_WHAT YOU SHOULD DO_
While reading through the material below, copy each line that holds the word "Raoul".

--------------------------------

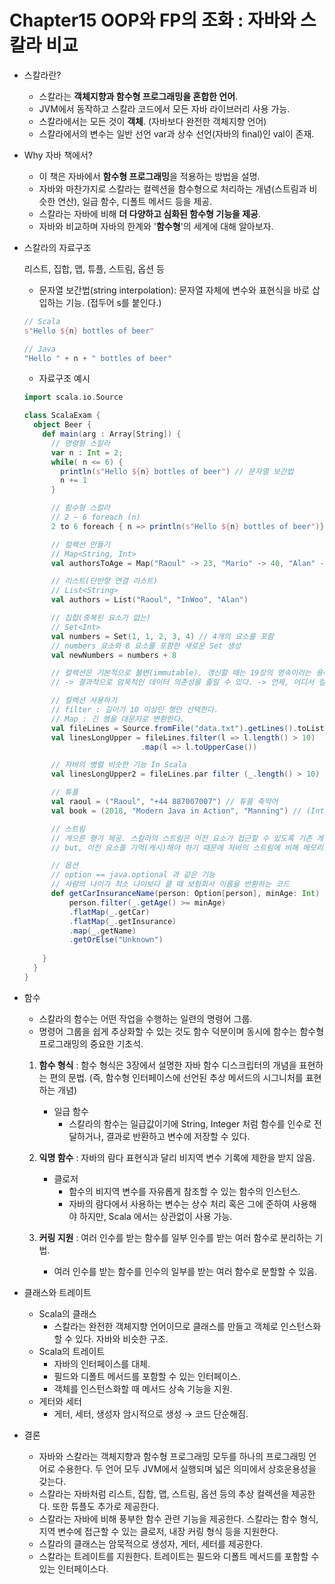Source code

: # Chapter15 OOP와 FP의 조화 : 자바와 스칼라 비교

- 스칼라란?
    - 스칼라는 **객체지향과 함수형 프로그래밍을 혼합한 언어**.
    - JVM에서 동작하고 스칼라 코드에서 모든 자바 라이브러리 사용 가능.
    - 스칼라에서는 모든 것이 **객체**. (자바보다 완전한 객체지향 언어)
    - 스칼라에서의 변수는 일반 선언 var과 상수 선언(자바의 final)인 val이 존재.
- Why 자바 책에서?
    - 이 책은 자바에서 **함수형 프로그래밍**을 적용하는 방법을 설명.
    - 자바와 마찬가지로 스칼라는 컬렉션을 함수형으로 처리하는 개념(스트림과 비슷한 연산), 일급 함수, 디폴트 메서드 등을 제공.
    - 스칼라는 자바에 비해 **더 다양하고 심화된 함수형 기능을 제공**.
    - 자바와 비교하며 자바의 한계와 '**함수형**'의 세계에 대해 알아보자.
- 스칼라의 자료구조

    리스트, 집합, 맵, 튜플, 스트림, 옵션 등

    - 문자열 보간법(string interpolation): 문자열 자체에 변수와 표현식을 바로 삽입하는 기능. (접두어 s를 붙인다.)

    ```scala
    // Scala
    s"Hello ${n} bottles of beer"
    ```

    ```scala
    // Java
    "Hello " + n + " bottles of beer"
    ```

    - 자료구조 예시

    ```scala
    import scala.io.Source

    class ScalaExam {
      object Beer {
        def main(arg : Array[String]) {
    	  // 명령형 스칼라
          var n : Int = 2;
          while( n <= 6) {
            println(s"Hello ${n} bottles of beer") // 문자열 보간법 
            n += 1
          }

    	  // 함수형 스칼라
          // 2 ~ 6 foreach (n)
          2 to 6 foreach { n => println(s"Hello ${n} bottles of beer")}

    	  // 컬렉션 만들기
          // Map<String, Int>
          val authorsToAge = Map("Raoul" -> 23, "Mario" -> 40, "Alan" -> 53); // ->로 키를 값에 대응시켜 맵 만들기

    	  // 리스트(단반향 연결 리스트)
          // List<String>
          val authors = List("Raoul", "InWoo", "Alan")

    	  // 집합(중복된 요소가 없는)
          // Set<Int>
          val numbers = Set(1, 1, 2, 3, 4) // 4개의 요소를 포함
          // numbers 요소와 8 요소를 포함한 새로운 Set 생성
          val newNumbers = numbers + 8

    	  // 컬렉션은 기본적으로 불변(immutable). 갱신할 때는 19장의 영속이라는 용어 스칼라에도 적용 가능. 
    	  // -> 결과적으로 암묵적인 데이터 의존성을 줄일 수 있다. -> 언제, 어디서 컬렉션(또는 다른 공유된 자료구조 등)을 갱신했는지 크게 신경 쓰지 않아도 된다.

    	  // 컬렉션 사용하기
          // filter : 길이가 10 이상인 행만 선택한다.
          // Map : 긴 행을 대문자로 변환한다.
          val fileLines = Source.fromFile("data.txt").getLines().toList
          val linesLongUpper = fileLines.filter(l => l.length() > 10)
                              .map(l => l.toUpperCase())

          // 자바의 병렬 비슷한 기능 In Scala
          val linesLongUpper2 = fileLines.par filter (_.length() > 10) map(_.toUpperCase())

    	  // 튜플
    	  val raoul = ("Raoul", "+44 887007007") // 튜플 축약어
    	  val book = (2018, "Modern Java in Action", "Manning") // (Int, String, String)형식의 튜플

    	  // 스트림
    	  // 게으른 평가 제공. 스칼라의 스트림은 이전 요소가 접근할 수 있도록 기존 계산값을 기억. 
    	  // but, 이전 요소를 기억(캐시)해야 하기 때문에 자바의 스트림에 비해 메모리 효율성이 조금 떨어짐.

      	  // 옵션
          // option == java.optional 과 같은 기능
    	  // 사람의 나이가 최소 나이보다 클 때 보험회사 이름을 반환하는 코드      
          def getCarInsuranceName(person: Option[person], minAge: Int) =
              person.filter(_.getAge() >= minAge)
              .flatMap(_.getCar)
              .flatMap(_.getInsurance)
              .map(_.getName)
              .getOrElse("Unknown")
           
        }
      }
    }
    ```

- 함수
    - 스칼라의 함수는 어떤 작업을 수행하는 일련의 명령어 그룹.
    - 명령어 그룹을 쉽게 추상화할 수 있는 것도 함수 덕분이며 동시에 함수는 함수형 프로그래밍의 중요한 기초석.

    1. **함수 형식** : 함수 형식은 3장에서 설명한 자바 함수 디스크립터의 개념을 표현하는 편의 문법. (즉, 함수형 인터페이스에 선언된 추상 메서드의 시그니처를 표현하는 개념)

        - 일급 함수
            - 스칼라의 함수는 일급값이기에 String, Integer 처럼 함수를 인수로 전달하거나, 결과로 반환하고 변수에 저장할 수 있다.
    2. **익명 함수** : 자바의 람다 표현식과 달리 비지역 변수 기록에 제한을 받지 않음.
        - 클로저
            - 함수의 비지역 변수를 자유롭게 참조할 수 있는 함수의 인스턴스.
            - 자바의 람다에서 사용하는 변수는 상수 처리 혹은 그에 준하여 사용해야 하지만, Scala 에서는 상관없이 사용 가능.
    3. **커링 지원** : 여러 인수를 받는 함수를 일부 인수를 받는 여러 함수로 분리하는 기법.
        - 여러 인수를 받는 함수를 인수의 일부를 받는 여러 함수로 분할할 수 있음.
- 클래스와 트레이트
    - Scala의 클래스
        - 스칼라는 완전한 객체지향 언어이므로 클래스를 만들고 객체로 인스턴스화할 수 있다. 자바와 비슷한 구조.
    - Scala의 트레이트
        - 자바의 인터페이스를 대체.
        - 필드와 디폴트 메서드를 포함할 수 있는 인터페이스.
        - 객체를 인스턴스화할 때 메서드 상속 기능을 지원.
    - 게터와 세터
        - 게터, 세터, 생성자 암시적으로 생성 → 코드 단순해짐.

- 결론
    - 자바와 스칼라는 객체지향과 함수형 프로그래밍 모두를 하나의 프로그래밍 언어로 수용한다. 두 언어 모두 JVM에서 실행되며 넓은 의미에서 상호운용성을 갖는다.
    - 스칼라는 자바처럼 리스트, 집합, 맵, 스트림, 옵션 등의 추상 컬렉션을 제공한다. 또한 튜플도 추가로 제공한다.
    - 스칼라는 자바에 비해 풍부한 함수 관련 기능을 제공한다. 스칼라는 함수 형식, 지역 변수에 접근할 수 있는 클로저, 내장 커링 형식 등을 지원한다.
    - 스칼라의 클래스는 암묵적으로 생성자, 게터, 세터를 제공한다.
    - 스칼라는 트레이트를 지원한다. 트레이트는 필드와 디폴트 메서드를 포함할 수 있는 인터페이스다.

--------------------------------

_RESPONSE_
          val authorsToAge = Map("Raoul" -> 23, "Mario" -> 40, "Alan" -> 53); // ->로 키를 값에 대응시켜 맵 만들기
          val authors = List("Raoul", "InWoo", "Alan")
    	  val raoul = ("Raoul", "+44 887007007") // 튜플 축약어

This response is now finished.